PROBLEM TO SOLVE: Among the entries below, extract exactly the lines that run from the one with "A relatively simply" through the one with "Okay, bye then.", both ends included.

Collected data
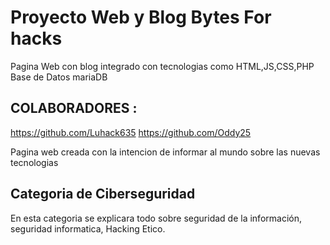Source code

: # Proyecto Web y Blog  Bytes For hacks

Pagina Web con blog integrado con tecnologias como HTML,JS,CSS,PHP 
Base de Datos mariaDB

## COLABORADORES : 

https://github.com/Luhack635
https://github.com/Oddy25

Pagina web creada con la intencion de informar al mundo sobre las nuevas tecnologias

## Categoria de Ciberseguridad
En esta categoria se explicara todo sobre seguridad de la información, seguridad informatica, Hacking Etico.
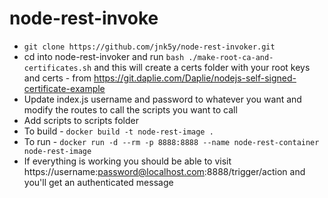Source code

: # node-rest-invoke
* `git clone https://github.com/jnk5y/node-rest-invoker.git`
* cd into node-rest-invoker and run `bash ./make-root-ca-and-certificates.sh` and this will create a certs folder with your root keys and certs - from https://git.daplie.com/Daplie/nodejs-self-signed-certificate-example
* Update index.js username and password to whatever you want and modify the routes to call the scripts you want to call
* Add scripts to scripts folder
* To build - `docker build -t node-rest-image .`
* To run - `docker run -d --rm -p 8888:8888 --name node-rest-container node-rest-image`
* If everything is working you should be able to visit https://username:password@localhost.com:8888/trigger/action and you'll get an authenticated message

==

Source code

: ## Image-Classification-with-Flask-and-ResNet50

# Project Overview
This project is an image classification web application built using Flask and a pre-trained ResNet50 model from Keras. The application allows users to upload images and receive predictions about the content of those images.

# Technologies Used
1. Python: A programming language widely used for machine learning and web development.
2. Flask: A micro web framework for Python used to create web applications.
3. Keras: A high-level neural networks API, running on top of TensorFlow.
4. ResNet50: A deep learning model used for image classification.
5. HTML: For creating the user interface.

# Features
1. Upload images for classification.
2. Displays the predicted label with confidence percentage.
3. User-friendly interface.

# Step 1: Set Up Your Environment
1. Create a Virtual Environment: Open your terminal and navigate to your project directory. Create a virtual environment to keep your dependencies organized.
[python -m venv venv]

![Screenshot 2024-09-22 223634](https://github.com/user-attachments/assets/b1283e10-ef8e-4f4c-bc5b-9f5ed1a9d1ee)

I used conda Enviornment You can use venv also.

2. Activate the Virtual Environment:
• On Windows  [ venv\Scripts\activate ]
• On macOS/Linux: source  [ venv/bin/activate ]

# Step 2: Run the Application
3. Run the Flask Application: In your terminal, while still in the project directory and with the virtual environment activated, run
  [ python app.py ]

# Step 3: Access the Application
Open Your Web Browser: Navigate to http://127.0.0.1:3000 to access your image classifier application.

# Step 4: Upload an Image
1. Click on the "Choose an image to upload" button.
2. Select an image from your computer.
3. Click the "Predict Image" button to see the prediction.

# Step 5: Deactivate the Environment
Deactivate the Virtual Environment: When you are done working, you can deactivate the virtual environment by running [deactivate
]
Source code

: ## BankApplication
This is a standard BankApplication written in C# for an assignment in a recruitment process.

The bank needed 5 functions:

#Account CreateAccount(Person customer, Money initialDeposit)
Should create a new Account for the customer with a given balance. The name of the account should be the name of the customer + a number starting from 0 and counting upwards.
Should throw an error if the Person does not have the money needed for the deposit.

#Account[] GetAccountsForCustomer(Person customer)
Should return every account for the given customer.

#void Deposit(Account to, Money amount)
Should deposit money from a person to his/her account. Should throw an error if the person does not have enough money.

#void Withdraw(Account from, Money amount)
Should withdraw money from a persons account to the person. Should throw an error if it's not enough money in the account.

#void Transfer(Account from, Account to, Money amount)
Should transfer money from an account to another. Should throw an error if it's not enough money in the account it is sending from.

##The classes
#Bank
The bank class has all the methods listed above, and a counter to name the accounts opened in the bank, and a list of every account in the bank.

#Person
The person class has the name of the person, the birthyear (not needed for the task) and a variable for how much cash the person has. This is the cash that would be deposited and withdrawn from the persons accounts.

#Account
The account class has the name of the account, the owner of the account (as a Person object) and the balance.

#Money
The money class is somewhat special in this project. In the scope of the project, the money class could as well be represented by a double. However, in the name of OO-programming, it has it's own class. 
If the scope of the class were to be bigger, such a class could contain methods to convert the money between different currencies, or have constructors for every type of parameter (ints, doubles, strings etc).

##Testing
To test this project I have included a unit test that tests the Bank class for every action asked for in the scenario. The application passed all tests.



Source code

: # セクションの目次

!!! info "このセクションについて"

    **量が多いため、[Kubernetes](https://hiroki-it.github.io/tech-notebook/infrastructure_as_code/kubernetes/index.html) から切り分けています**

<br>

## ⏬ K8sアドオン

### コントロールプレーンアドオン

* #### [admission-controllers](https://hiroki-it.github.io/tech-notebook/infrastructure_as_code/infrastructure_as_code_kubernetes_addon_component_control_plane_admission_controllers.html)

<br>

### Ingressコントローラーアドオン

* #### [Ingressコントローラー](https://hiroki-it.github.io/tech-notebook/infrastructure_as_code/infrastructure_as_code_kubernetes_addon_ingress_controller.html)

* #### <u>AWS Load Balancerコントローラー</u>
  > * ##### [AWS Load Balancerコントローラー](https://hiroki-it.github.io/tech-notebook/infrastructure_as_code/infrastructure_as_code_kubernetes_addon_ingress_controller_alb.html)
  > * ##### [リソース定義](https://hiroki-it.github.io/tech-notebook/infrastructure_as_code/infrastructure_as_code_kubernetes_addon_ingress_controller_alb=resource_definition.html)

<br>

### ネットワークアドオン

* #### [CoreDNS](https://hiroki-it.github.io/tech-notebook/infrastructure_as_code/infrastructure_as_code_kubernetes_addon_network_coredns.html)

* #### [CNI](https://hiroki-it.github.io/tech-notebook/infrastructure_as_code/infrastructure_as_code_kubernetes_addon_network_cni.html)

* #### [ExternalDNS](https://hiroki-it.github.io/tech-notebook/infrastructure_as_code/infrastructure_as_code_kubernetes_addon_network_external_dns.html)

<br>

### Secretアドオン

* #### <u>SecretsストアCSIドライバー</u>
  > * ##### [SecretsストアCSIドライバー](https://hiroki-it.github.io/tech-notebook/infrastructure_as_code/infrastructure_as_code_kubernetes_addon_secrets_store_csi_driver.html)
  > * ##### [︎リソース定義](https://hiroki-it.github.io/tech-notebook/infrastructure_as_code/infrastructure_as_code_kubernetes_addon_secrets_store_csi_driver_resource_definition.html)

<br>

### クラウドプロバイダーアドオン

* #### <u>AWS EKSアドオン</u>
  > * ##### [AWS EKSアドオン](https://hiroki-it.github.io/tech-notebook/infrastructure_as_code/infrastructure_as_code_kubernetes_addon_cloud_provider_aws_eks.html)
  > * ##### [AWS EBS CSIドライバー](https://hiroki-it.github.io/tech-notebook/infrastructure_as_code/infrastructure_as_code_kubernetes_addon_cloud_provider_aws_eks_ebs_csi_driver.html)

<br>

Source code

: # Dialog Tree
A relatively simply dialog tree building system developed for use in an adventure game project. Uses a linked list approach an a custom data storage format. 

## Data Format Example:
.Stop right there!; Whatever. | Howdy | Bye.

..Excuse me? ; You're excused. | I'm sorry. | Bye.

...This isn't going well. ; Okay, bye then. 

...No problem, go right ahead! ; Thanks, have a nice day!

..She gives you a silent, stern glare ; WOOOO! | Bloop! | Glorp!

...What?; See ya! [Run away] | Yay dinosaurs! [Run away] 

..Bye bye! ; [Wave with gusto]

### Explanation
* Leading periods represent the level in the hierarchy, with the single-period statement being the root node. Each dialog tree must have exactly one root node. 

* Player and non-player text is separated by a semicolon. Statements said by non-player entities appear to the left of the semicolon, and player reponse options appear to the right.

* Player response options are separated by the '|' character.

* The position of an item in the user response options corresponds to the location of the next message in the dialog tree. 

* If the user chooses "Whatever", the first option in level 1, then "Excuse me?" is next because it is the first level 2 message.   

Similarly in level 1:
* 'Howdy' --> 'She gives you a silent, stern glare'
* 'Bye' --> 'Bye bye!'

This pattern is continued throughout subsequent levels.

--

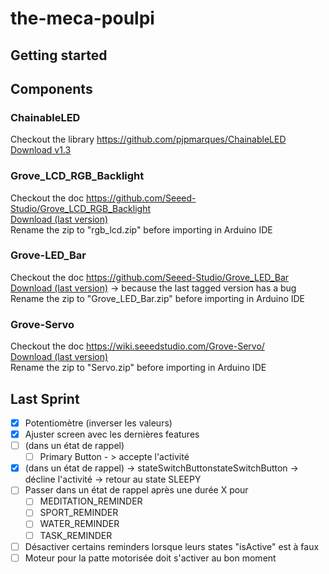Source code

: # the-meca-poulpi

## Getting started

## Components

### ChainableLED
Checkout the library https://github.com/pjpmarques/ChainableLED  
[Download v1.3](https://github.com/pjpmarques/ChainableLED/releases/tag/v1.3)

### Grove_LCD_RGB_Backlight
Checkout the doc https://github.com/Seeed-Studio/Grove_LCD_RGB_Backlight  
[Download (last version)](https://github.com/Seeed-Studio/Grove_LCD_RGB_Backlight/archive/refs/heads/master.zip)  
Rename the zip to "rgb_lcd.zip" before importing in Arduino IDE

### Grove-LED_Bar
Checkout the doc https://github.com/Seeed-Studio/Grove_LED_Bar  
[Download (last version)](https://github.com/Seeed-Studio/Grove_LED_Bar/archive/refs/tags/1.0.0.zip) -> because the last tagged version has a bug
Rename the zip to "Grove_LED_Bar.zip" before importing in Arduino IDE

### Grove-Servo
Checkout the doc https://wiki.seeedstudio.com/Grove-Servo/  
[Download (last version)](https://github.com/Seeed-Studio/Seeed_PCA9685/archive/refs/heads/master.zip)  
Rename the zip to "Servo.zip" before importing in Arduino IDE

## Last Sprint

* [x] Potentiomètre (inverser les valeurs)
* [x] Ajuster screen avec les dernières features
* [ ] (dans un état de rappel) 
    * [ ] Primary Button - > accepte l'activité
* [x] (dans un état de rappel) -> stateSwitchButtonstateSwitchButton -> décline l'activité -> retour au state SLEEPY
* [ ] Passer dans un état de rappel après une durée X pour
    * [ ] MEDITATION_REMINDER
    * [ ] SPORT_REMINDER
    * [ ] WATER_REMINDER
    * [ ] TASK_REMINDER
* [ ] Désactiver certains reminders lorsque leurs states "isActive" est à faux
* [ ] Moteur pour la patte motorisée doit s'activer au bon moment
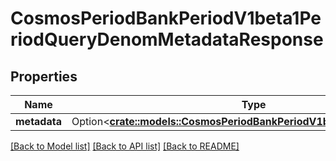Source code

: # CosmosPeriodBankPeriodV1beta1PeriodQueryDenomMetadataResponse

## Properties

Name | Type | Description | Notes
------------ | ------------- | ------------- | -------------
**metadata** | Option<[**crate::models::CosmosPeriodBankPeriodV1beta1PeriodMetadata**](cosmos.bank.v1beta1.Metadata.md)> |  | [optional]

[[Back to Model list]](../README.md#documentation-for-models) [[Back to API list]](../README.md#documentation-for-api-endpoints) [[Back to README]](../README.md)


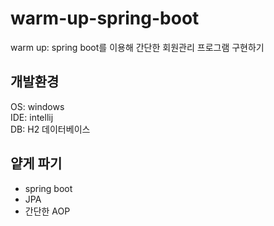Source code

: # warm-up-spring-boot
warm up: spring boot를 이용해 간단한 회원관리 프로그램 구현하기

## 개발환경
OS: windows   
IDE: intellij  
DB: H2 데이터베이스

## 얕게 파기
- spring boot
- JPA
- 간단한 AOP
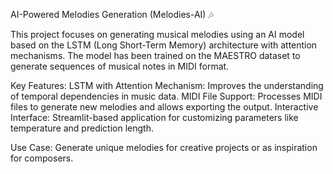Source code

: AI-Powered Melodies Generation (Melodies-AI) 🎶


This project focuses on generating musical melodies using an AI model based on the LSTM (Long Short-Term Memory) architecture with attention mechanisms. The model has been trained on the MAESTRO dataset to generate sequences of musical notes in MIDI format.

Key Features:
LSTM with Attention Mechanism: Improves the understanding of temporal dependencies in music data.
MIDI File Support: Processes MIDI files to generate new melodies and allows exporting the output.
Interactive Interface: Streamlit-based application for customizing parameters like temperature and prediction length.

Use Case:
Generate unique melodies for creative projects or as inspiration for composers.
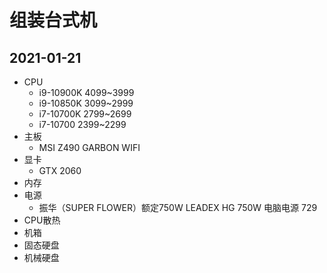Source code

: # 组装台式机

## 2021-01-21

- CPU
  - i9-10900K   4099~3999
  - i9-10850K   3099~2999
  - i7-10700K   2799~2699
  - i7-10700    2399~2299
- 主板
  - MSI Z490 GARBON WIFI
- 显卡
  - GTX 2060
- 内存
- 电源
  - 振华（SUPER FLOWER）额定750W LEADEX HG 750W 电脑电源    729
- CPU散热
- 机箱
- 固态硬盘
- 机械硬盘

ANSWER SECTION:
A relatively simply dialog tree building system developed for use in an adventure game project. Uses a linked list approach an a custom data storage format. 

## Data Format Example:
.Stop right there!; Whatever. | Howdy | Bye.

..Excuse me? ; You're excused. | I'm sorry. | Bye.

...This isn't going well. ; Okay, bye then. 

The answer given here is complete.